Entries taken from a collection
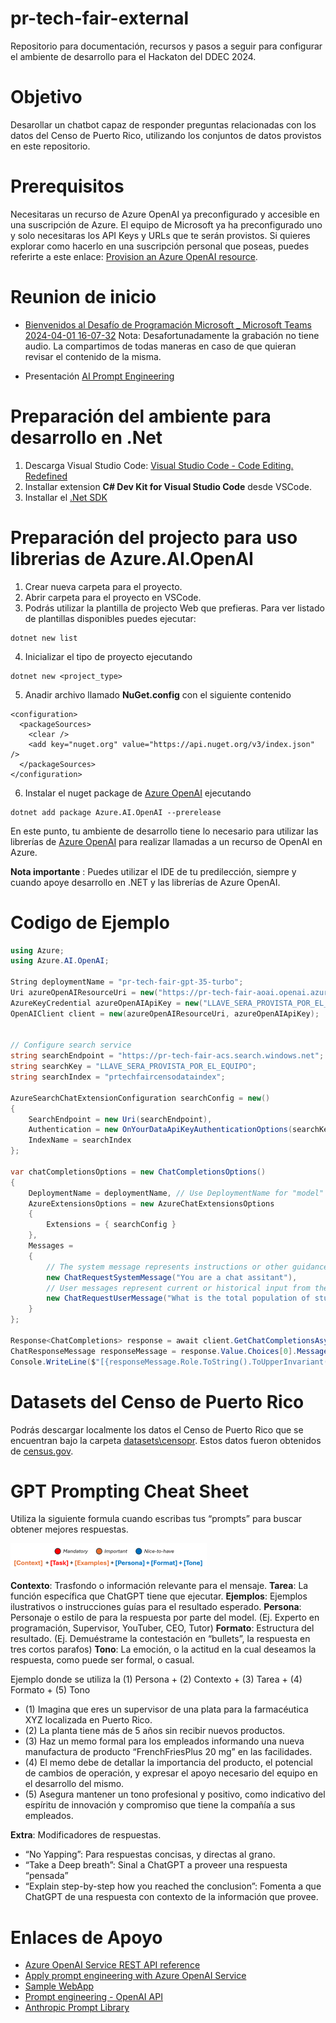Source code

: # pr-tech-fair-external
Repositorio para documentación, recursos y pasos a seguir para configurar el ambiente de desarrollo para el Hackaton del DDEC 2024.

# Objetivo
Desarollar un chatbot capaz de responder preguntas relacionadas con los datos del Censo de Puerto Rico, utilizando los conjuntos de datos provistos en este repositorio. 

# Prerequisitos
Necesitaras un recurso de Azure OpenAI ya preconfigurado y accesible en una suscripción de Azure.  El equipo de Microsoft ya ha preconfigurado uno y solo necesitaras los API Keys y URLs que te serán provistos. Si quieres explorar como hacerlo en una suscripción personal que poseas, puedes referirte a este enlace: [Provision an Azure OpenAI resource](https://microsoftlearning.github.io/mslearn-openai/Instructions/Exercises/03-prompt-engineering.html#provision-an-azure-openai-resource).


# Reunion de inicio
- [Bienvenidos al Desafío de Programación Microsoft _ Microsoft Teams 2024-04-01 16-07-32](https://1drv.ms/v/s!AuXkZfRCmUxIi5AsHIjLs9ivn_D5eg?e=tBHRgu)
Nota: Desafortunadamente la grabación no tiene audio. La compartimos de todas maneras en caso de que quieran revisar el contenido de la misma.   

- Presentación [AI Prompt Engineering](https://microsoft-my.sharepoint.com/:p:/p/juanma/Efvv1IoYPaFMsKMoJSoY5w4BOTd27bkR7A79b0xygg9ALw?e=JyiLBW&isSPOFile=1&clickparams=eyJBcHBOYW1lIjoiVGVhbXMtRGVza3RvcCIsIkFwcFZlcnNpb24iOiI0OS8yNDAyMjkyNDUxOCIsIkhhc0ZlZGVyYXRlZFVzZXIiOmZhbHNlfQ%3D%3D)

# Preparación del ambiente para desarrollo en .Net
1. Descarga Visual Studio Code: [Visual Studio Code - Code Editing. Redefined](https://code.visualstudio.com/)
1. Installar extension **C# Dev Kit for Visual Studio Code** desde VSCode.
1. Installar el [.Net SDK](https://dotnet.microsoft.com/en-us/download)

# Preparación del projecto para uso librerias de Azure.AI.OpenAI 
1. Crear nueva carpeta para el proyecto.
1. Abrir carpeta para el proyecto en VSCode.
1. Podrás utilizar la plantilla de projecto Web que prefieras. Para ver listado de plantillas disponibles puedes ejecutar:
```
dotnet new list
```

4. Inicializar el tipo de proyecto ejecutando 
``` 
dotnet new <project_type>
```



5. Anadir archivo llamado **NuGet.config** con el siguiente contenido
```
<configuration>
  <packageSources>
    <clear />
    <add key="nuget.org" value="https://api.nuget.org/v3/index.json" />
  </packageSources>
</configuration>
```
6. Instalar el nuget package de [Azure OpenAI](https://www.nuget.org/packages/Azure.AI.OpenAI) ejecutando 
```
dotnet add package Azure.AI.OpenAI --prerelease
```

En este punto, tu ambiente de desarrollo tiene lo necesario para utilizar las librerías de  [Azure OpenAI](https://www.nuget.org/packages/Azure.AI.OpenAI) para realizar llamadas a un recurso de OpenAI en Azure. 

**Nota importante** : Puedes utilizar el IDE de tu predilección, siempre y cuando apoye desarrollo en .NET y las librerías de Azure OpenAI.

# Codigo de Ejemplo

```csharp
using Azure;
using Azure.AI.OpenAI;

String deploymentName = "pr-tech-fair-gpt-35-turbo";
Uri azureOpenAIResourceUri = new("https://pr-tech-fair-aoai.openai.azure.com/");
AzureKeyCredential azureOpenAIApiKey = new("LLAVE_SERA_PROVISTA_POR_EL_EQUIPO");
OpenAIClient client = new(azureOpenAIResourceUri, azureOpenAIApiKey);


// Configure search service
string searchEndpoint = "https://pr-tech-fair-acs.search.windows.net";
string searchKey = "LLAVE_SERA_PROVISTA_POR_EL_EQUIPO";
string searchIndex = "prtechfaircensodataindex";

AzureSearchChatExtensionConfiguration searchConfig = new()
{
    SearchEndpoint = new Uri(searchEndpoint),
    Authentication = new OnYourDataApiKeyAuthenticationOptions(searchKey),
    IndexName = searchIndex
};  
    
var chatCompletionsOptions = new ChatCompletionsOptions()
{
    DeploymentName = deploymentName, // Use DeploymentName for "model" with non-Azure clients
    AzureExtensionsOptions = new AzureChatExtensionsOptions
    {
        Extensions = { searchConfig }
    },
    Messages =
    {
        // The system message represents instructions or other guidance about how the assistant should behave
        new ChatRequestSystemMessage("You are a chat assitant"),
        // User messages represent current or historical input from the end user    
        new ChatRequestUserMessage("What is the total population of students in Puerto Rico?"),
    }
};

Response<ChatCompletions> response = await client.GetChatCompletionsAsync(chatCompletionsOptions);
ChatResponseMessage responseMessage = response.Value.Choices[0].Message;
Console.WriteLine($"[{responseMessage.Role.ToString().ToUpperInvariant()}]: {responseMessage.Content}");
```

# Datasets del Censo de Puerto Rico
Podrás descargar localmente los datos el Censo de Puerto Rico que se encuentran bajo la carpeta [datasets\censopr]( https://github.com/rasantia_microsoft/pr-tech-fair-external/tree/main/datasets/censopr). Estos datos fueron obtenidos de [census.gov](https://data.census.gov/table?g=040XX00US72).

# GPT Prompting Cheat Sheet
Utiliza la siguiente formula cuando escribas tus “prompts” para buscar obtener mejores respuestas.

<img width="314" alt="image" src="/images/317050342-01b812b4-364a-46c7-a971-5398672344fb.png">

**Contexto**: Trasfondo o información relevante para el mensaje.
**Tarea**: La función específica que ChatGPT tiene que ejecutar.
**Ejemplos**: Ejemplos ilustrativos o instrucciones guías para el resultado esperado.
**Persona**: Personaje o estilo de para la respuesta por parte del model. (Ej. Experto en programación, Supervisor, YouTuber, CEO, Tutor)
**Formato**: Estructura del resultado. (Ej. Demuéstrame la contestación en “bullets”, la respuesta en tres cortos parafos)
**Tono**: La emoción, o la actitud en la cual deseamos la respuesta, como puede ser formal, o casual.

Ejemplo donde se utiliza la (1) Persona + (2) Contexto + (3) Tarea + (4) Formato + (5) Tono
- (1)	Imagina que eres un supervisor de una plata para la farmacéutica XYZ localizada en Puerto Rico.
- (2)	La planta tiene más de 5 años sin recibir nuevos productos.
- (3)	Haz un memo formal para los empleados informando una nueva manufactura de producto “FrenchFriesPlus 20 mg” en las facilidades.
- (4)	El memo debe de detallar la importancia del producto, el potencial de cambios de operación, y expresar el apoyo necesario del equipo en el desarrollo del mismo.
- (5)	Asegura mantener un tono profesional y positivo, como indicativo del espíritu de innovación y compromiso que tiene la compañía a sus empleados.

**Extra**:
Modificadores de respuestas.
- “No Yapping”: Para respuestas concisas, y directas al grano.
- “Take a Deep breath”: Sinal a ChatGPT a proveer una respuesta “pensada”
- “Explain step-by-step how you reached the conclusion”: Fomenta a que ChatGPT de una respuesta con contexto de la información que provee.



# Enlaces de Apoyo
-	[Azure OpenAI Service REST API reference](https://learn.microsoft.com/en-us/azure/ai-services/openai/reference#chat-completions?azure-portal=true)
-	[Apply prompt engineering with Azure OpenAI Service](https://learn.microsoft.com/en-us/training/modules/apply-prompt-engineering-azure-openai/)
-	[Sample WebApp](https://github.com/microsoft/sample-app-aoai-chatGPT)
-	[Prompt engineering - OpenAI API](https://platform.openai.com/docs/guides/prompt-engineering)
- [Anthropic Prompt Library](https://docs.anthropic.com/claude/prompt-library)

**Work to complete:** Each line above that contains the string "external" should be copied.

**Answer below:**
: # pr-tech-fair-external
Podrás descargar localmente los datos el Censo de Puerto Rico que se encuentran bajo la carpeta [datasets\censopr]( https://github.com/rasantia_microsoft/pr-tech-fair-external/tree/main/datasets/censopr). Estos datos fueron obtenidos de [census.gov](https://data.census.gov/table?g=040XX00US72).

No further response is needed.